Giant
gas craters discovered at the bottom of the Barents Sea
5
October, 2018
The
otherwise flat sea floor between the island archipelago of Svalbard
and Finnmark, Norway’s northernmost county, is pocked by massive
craters that were only discovered in the 1990s.
Now,
scientists at the Centre for Arctic Gas Hydrates, Environment and
Climate (CAGE) at UiT - The Arctic University of Norway, have
collected new geophysical data on the craters in the area.
But
instead of finding just a few craters, researchers found hundreds of
them. They range in size from 300 to 1000 metres in diameter. And
they have been blown out of solid bedrock.
Methane gas blow-outs
The
craters are what remain after a methane gas explosion.
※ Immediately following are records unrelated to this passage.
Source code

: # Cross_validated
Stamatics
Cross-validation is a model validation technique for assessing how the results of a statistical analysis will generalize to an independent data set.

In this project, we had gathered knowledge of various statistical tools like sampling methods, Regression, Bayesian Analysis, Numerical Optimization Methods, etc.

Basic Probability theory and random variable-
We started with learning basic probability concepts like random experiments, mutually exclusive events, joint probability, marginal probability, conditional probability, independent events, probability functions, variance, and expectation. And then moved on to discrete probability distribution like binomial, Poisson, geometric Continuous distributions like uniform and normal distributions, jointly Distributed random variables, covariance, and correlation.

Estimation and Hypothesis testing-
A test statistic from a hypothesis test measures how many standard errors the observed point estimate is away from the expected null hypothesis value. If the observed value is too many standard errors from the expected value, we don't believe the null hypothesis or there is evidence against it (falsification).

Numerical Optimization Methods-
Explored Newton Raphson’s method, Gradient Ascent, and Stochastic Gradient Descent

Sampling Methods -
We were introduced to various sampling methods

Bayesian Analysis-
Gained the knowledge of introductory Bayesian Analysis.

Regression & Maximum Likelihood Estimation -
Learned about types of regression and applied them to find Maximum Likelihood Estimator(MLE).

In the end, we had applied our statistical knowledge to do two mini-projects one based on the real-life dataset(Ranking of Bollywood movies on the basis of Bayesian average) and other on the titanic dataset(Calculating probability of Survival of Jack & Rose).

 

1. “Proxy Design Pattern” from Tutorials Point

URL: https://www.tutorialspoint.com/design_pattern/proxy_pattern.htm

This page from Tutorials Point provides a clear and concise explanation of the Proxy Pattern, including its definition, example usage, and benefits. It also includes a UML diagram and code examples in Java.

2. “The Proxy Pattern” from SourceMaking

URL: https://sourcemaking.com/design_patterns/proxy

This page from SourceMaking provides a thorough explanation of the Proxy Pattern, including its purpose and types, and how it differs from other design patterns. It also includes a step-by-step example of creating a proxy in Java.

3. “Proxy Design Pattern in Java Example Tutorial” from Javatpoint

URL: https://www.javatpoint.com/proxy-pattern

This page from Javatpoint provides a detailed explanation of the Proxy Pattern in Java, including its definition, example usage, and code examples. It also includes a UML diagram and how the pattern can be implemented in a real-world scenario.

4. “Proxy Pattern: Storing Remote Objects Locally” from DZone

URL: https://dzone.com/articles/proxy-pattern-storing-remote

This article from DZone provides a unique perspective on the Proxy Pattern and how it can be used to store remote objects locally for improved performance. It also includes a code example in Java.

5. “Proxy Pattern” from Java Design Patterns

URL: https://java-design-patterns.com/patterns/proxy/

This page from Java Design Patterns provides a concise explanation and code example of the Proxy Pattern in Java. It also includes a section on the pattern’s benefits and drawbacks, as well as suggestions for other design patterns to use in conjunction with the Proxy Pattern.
Or more
correctly: gas blow-outs.
Methane
gas chambers formed under the seabed during the last ice age. Up
until the end of the ice age they were capped by a kilometres-thick
layer of ice. They have also been kept in place by frozen methane
gas, known as gas hydrates.
When
the ice melted, the gas chambers collapsed one by one. The blow-outs
may have occurred over a couple of days.
But
these blow-outs must have involved enormous forces at the bottom of
the Barents Sea, since the holes have been blasted out of solid
bedrock.
The
researchers in Tromsø expect further blow-outs, as some gas chambers
have not yet blown, and others are slowly building up pressure again.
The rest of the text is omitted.